The Transformation of Bartholomew Fortuno


By Ellen Bryson

The Short Take:

Bryson’s first novel takes you inside the freaky world of P. T. Barnum’s museum of oddities and prodigies — human, animal, and inanimate. I found it thoroughly fascinating, both for how it depicted these unique people and their relationships, as well as its thoughtful explorations of the nature of individuality and choices.

Why?

Human oddities: How do they feel about being gawked at for money? Why are they doing this?

While some may have few options, others take pains to keep their appearance far outside the norm. Mr. Fortuno, The World’s Thinnest Man, is one of the latter. He takes great pride in his cadaverous appearance, despite its accompanying pain and limitations. He is also very proud of his position as a “prodigy” at Barnum’s museum, even though he fears Mr. Barnum.

This book explores themes of identity, isolation, transformation, friendship and love, and the repercussions that result with each small choice one makes. At the same time, it lifts the veil on a fascinating world where the vastly unusual and markedly unalike live closely together to form a new kind of human family.

Oh, yes, there are also mysteries to be revealed. That’s about as mesmerizing as you can get.

A Little Plot:

Mr. Fortuno works and lives at Barnum’s New York American Museum. He’s been there for 10 years, is proud of his performances, has a close friendship with Matina the fat lady, and is largely satisfied with his existence. Now that the Civil War is over, things look even brighter.

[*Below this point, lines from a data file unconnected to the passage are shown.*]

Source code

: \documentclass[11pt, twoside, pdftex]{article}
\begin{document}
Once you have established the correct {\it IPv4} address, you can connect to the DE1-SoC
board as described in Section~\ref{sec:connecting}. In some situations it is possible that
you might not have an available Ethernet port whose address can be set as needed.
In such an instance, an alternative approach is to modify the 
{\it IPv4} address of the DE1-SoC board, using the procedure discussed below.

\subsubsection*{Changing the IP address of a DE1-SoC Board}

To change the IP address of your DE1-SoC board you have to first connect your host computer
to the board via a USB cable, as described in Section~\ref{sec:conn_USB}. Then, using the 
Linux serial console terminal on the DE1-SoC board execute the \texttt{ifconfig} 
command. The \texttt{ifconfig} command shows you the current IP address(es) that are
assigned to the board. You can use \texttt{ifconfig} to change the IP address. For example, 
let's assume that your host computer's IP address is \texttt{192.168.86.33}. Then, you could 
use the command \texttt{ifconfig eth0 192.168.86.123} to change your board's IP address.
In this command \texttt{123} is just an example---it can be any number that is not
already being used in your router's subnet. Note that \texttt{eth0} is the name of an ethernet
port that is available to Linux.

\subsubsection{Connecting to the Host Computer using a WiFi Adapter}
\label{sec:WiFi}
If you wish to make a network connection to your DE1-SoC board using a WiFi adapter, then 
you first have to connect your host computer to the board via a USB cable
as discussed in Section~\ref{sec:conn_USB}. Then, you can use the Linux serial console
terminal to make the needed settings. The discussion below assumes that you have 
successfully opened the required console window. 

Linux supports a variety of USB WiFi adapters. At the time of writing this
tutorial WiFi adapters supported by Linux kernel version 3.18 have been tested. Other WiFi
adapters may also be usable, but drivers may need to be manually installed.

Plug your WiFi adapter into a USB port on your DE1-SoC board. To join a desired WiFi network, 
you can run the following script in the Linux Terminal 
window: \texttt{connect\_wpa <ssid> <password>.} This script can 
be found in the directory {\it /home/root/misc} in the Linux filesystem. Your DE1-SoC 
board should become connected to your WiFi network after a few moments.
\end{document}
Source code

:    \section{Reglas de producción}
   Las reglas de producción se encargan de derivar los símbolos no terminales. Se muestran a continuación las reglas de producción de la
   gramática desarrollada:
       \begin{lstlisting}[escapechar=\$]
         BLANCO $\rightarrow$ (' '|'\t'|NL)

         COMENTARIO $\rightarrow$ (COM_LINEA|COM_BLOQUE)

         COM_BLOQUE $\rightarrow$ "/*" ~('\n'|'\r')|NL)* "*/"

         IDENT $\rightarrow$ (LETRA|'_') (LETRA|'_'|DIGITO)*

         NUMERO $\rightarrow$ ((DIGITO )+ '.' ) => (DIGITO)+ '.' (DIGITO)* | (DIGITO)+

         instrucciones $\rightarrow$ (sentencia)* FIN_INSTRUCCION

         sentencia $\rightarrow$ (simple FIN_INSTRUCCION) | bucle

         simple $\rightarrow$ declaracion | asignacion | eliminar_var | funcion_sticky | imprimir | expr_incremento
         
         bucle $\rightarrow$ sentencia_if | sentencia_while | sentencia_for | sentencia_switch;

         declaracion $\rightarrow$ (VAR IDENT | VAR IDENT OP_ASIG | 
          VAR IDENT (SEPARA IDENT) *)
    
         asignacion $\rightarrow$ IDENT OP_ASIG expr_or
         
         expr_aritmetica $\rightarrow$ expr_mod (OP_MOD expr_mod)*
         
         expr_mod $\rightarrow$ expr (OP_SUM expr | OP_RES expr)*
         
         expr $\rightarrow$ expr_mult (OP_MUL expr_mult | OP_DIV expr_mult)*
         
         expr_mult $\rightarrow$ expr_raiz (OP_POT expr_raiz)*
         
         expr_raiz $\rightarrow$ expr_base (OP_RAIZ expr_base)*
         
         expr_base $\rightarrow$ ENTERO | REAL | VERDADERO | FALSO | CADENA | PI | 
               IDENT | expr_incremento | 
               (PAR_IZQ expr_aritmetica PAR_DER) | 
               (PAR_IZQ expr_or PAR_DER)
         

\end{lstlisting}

Then he sees a mysterious veiled lady entering the museum late at night… and he is possessed. He feels he must find out more about her, be near her, protect her. He quickly finds himself enmeshed in a tangle of lies and intrigues, involving the battling Mr. and Mrs. Barnums as well as his fellow oddities, as he strives to be closer to this splendid, secretive woman — a new human oddity for Barnum’s showcase.

And, everything is changing — including Fortuno.